* _PROBLEM TO WORK ON_
Make an exact copy of all the data.

* _MATERIAL PROVIDED_
....................

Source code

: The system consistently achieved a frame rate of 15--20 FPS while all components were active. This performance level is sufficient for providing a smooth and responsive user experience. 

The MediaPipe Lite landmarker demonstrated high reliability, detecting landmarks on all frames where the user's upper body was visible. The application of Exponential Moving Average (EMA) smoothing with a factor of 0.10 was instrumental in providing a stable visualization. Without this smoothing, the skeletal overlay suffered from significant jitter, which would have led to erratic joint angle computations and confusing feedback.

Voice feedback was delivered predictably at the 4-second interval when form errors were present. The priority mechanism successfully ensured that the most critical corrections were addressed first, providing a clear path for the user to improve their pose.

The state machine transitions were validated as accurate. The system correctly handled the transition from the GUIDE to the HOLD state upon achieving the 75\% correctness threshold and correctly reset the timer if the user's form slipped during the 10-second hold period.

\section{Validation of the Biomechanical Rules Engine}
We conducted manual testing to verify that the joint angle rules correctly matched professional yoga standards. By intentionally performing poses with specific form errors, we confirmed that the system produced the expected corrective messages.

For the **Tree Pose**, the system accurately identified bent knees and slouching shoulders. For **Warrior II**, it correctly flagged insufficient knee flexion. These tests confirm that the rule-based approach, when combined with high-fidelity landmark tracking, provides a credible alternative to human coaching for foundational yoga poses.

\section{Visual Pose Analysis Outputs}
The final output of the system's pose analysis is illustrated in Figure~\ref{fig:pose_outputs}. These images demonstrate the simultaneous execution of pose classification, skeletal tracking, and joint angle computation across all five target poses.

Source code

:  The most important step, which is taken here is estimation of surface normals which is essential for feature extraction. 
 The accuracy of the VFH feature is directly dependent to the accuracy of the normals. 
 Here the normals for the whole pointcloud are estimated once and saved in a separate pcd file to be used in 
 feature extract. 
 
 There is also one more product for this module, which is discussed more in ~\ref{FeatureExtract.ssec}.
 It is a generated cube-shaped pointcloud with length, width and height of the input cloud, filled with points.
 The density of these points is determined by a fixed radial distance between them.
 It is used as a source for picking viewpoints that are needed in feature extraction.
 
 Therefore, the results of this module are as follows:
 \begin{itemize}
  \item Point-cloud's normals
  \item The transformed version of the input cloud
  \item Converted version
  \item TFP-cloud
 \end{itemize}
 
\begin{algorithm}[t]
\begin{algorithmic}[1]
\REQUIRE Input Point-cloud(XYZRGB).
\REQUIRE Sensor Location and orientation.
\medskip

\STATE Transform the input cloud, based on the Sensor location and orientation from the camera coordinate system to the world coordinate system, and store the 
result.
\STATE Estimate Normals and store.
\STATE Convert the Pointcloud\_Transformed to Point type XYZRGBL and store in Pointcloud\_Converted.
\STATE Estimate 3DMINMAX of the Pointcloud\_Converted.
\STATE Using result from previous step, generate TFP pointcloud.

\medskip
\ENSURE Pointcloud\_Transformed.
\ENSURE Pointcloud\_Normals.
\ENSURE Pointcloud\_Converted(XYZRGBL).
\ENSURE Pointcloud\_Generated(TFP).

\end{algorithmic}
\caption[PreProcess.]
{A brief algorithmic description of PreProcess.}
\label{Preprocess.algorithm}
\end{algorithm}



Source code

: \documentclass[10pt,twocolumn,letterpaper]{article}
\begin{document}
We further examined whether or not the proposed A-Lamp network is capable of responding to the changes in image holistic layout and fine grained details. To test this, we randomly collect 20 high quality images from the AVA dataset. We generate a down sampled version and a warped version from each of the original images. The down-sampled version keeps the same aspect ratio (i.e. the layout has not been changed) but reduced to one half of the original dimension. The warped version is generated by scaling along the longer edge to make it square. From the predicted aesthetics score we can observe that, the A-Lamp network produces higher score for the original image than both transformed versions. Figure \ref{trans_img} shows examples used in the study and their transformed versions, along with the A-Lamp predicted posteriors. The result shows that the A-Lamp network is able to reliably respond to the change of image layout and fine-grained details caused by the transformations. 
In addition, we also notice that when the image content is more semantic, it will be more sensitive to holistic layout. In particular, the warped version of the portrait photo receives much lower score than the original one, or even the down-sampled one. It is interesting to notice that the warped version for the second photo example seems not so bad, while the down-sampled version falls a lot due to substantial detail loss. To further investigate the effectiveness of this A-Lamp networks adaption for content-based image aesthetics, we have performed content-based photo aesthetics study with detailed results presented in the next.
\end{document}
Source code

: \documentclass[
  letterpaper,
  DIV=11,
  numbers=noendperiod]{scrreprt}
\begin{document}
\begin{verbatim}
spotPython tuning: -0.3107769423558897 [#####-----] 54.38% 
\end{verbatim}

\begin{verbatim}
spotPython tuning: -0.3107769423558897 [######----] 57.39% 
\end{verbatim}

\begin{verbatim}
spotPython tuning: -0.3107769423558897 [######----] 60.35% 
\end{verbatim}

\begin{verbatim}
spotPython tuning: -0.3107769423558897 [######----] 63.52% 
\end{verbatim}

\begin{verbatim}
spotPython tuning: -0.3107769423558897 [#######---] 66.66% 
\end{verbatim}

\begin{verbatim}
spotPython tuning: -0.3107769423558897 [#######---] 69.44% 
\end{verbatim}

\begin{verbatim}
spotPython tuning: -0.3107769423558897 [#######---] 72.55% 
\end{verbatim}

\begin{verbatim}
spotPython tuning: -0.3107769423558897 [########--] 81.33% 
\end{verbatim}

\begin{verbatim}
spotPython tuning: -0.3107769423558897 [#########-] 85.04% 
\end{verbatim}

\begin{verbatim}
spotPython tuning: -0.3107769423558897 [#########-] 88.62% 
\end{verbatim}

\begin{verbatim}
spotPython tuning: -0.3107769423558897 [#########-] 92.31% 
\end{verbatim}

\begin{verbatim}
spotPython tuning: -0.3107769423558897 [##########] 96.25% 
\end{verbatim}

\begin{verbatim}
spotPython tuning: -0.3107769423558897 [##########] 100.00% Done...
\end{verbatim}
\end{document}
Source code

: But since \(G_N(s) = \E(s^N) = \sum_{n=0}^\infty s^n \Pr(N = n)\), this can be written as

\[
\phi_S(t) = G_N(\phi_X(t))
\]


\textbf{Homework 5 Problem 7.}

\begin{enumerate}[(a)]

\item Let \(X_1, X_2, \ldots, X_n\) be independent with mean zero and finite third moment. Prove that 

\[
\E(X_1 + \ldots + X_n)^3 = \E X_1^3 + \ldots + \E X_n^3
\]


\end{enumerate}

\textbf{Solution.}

....................

* _WORKED SOLUTION_
Source code

: The system consistently achieved a frame rate of 15--20 FPS while all components were active. This performance level is sufficient for providing a smooth and responsive user experience. 

The MediaPipe Lite landmarker demonstrated high reliability, detecting landmarks on all frames where the user's upper body was visible. The application of Exponential Moving Average (EMA) smoothing with a factor of 0.10 was instrumental in providing a stable visualization. Without this smoothing, the skeletal overlay suffered from significant jitter, which would have led to erratic joint angle computations and confusing feedback.

Voice feedback was delivered predictably at the 4-second interval when form errors were present. The priority mechanism successfully ensured that the most critical corrections were addressed first, providing a clear path for the user to improve their pose.

The state machine transitions were validated as accurate. The system correctly handled the transition from the GUIDE to the HOLD state upon achieving the 75\% correctness threshold and correctly reset the timer if the user's form slipped during the 10-second hold period.

\section{Validation of the Biomechanical Rules Engine}
We conducted manual testing to verify that the joint angle rules correctly matched professional yoga standards. By intentionally performing poses with specific form errors, we confirmed that the system produced the expected corrective messages.

For the **Tree Pose**, the system accurately identified bent knees and slouching shoulders. For **Warrior II**, it correctly flagged insufficient knee flexion. These tests confirm that the rule-based approach, when combined with high-fidelity landmark tracking, provides a credible alternative to human coaching for foundational yoga poses.

\section{Visual Pose Analysis Outputs}
The final output of the system's pose analysis is illustrated in Figure~\ref{fig:pose_outputs}. These images demonstrate the simultaneous execution of pose classification, skeletal tracking, and joint angle computation across all five target poses.

Source code

:  The most important step, which is taken here is estimation of surface normals which is essential for feature extraction. 
 The accuracy of the VFH feature is directly dependent to the accuracy of the normals. 
 Here the normals for the whole pointcloud are estimated once and saved in a separate pcd file to be used in 
 feature extract. 
 
 There is also one more product for this module, which is discussed more in ~\ref{FeatureExtract.ssec}.
 It is a generated cube-shaped pointcloud with length, width and height of the input cloud, filled with points.
 The density of these points is determined by a fixed radial distance between them.
 It is used as a source for picking viewpoints that are needed in feature extraction.
 
 Therefore, the results of this module are as follows:
 \begin{itemize}
  \item Point-cloud's normals
  \item The transformed version of the input cloud
  \item Converted version
  \item TFP-cloud
 \end{itemize}
 
\begin{algorithm}[t]
\begin{algorithmic}[1]
\REQUIRE Input Point-cloud(XYZRGB).
\REQUIRE Sensor Location and orientation.
\medskip

\STATE Transform the input cloud, based on the Sensor location and orientation from the camera coordinate system to the world coordinate system, and store the 
result.
\STATE Estimate Normals and store.
\STATE Convert the Pointcloud\_Transformed to Point type XYZRGBL and store in Pointcloud\_Converted.
\STATE Estimate 3DMINMAX of the Pointcloud\_Converted.
\STATE Using result from previous step, generate TFP pointcloud.

\medskip
\ENSURE Pointcloud\_Transformed.
\ENSURE Pointcloud\_Normals.
\ENSURE Pointcloud\_Converted(XYZRGBL).
\ENSURE Pointcloud\_Generated(TFP).

\end{algorithmic}
\caption[PreProcess.]
{A brief algorithmic description of PreProcess.}
\label{Preprocess.algorithm}
\end{algorithm}



Source code

: \documentclass[10pt,twocolumn,letterpaper]{article}
\begin{document}
We further examined whether or not the proposed A-Lamp network is capable of responding to the changes in image holistic layout and fine grained details. To test this, we randomly collect 20 high quality images from the AVA dataset. We generate a down sampled version and a warped version from each of the original images. The down-sampled version keeps the same aspect ratio (i.e. the layout has not been changed) but reduced to one half of the original dimension. The warped version is generated by scaling along the longer edge to make it square. From the predicted aesthetics score we can observe that, the A-Lamp network produces higher score for the original image than both transformed versions. Figure \ref{trans_img} shows examples used in the study and their transformed versions, along with the A-Lamp predicted posteriors. The result shows that the A-Lamp network is able to reliably respond to the change of image layout and fine-grained details caused by the transformations. 
In addition, we also notice that when the image content is more semantic, it will be more sensitive to holistic layout. In particular, the warped version of the portrait photo receives much lower score than the original one, or even the down-sampled one. It is interesting to notice that the warped version for the second photo example seems not so bad, while the down-sampled version falls a lot due to substantial detail loss. To further investigate the effectiveness of this A-Lamp networks adaption for content-based image aesthetics, we have performed content-based photo aesthetics study with detailed results presented in the next.
\end{document}
Source code

: \documentclass[
  letterpaper,
  DIV=11,
  numbers=noendperiod]{scrreprt}
\begin{document}
\begin{verbatim}
spotPython tuning: -0.3107769423558897 [#####-----] 54.38% 
\end{verbatim}

\begin{verbatim}
spotPython tuning: -0.3107769423558897 [######----] 57.39% 
\end{verbatim}

\begin{verbatim}
spotPython tuning: -0.3107769423558897 [######----] 60.35% 
\end{verbatim}

\begin{verbatim}
spotPython tuning: -0.3107769423558897 [######----] 63.52% 
\end{verbatim}

\begin{verbatim}
spotPython tuning: -0.3107769423558897 [#######---] 66.66% 
\end{verbatim}

\begin{verbatim}
spotPython tuning: -0.3107769423558897 [#######---] 69.44% 
\end{verbatim}

\begin{verbatim}
spotPython tuning: -0.3107769423558897 [#######---] 72.55% 
\end{verbatim}

\begin{verbatim}
spotPython tuning: -0.3107769423558897 [########--] 81.33% 
\end{verbatim}

\begin{verbatim}
spotPython tuning: -0.3107769423558897 [#########-] 85.04% 
\end{verbatim}

\begin{verbatim}
spotPython tuning: -0.3107769423558897 [#########-] 88.62% 
\end{verbatim}

\begin{verbatim}
spotPython tuning: -0.3107769423558897 [#########-] 92.31% 
\end{verbatim}

\begin{verbatim}
spotPython tuning: -0.3107769423558897 [##########] 96.25% 
\end{verbatim}

\begin{verbatim}
spotPython tuning: -0.3107769423558897 [##########] 100.00% Done...
\end{verbatim}
\end{document}
Source code

: But since \(G_N(s) = \E(s^N) = \sum_{n=0}^\infty s^n \Pr(N = n)\), this can be written as

\[
\phi_S(t) = G_N(\phi_X(t))
\]


\textbf{Homework 5 Problem 7.}

\begin{enumerate}[(a)]

\item Let \(X_1, X_2, \ldots, X_n\) be independent with mean zero and finite third moment. Prove that 

\[
\E(X_1 + \ldots + X_n)^3 = \E X_1^3 + \ldots + \E X_n^3
\]


\end{enumerate}

\textbf{Solution.}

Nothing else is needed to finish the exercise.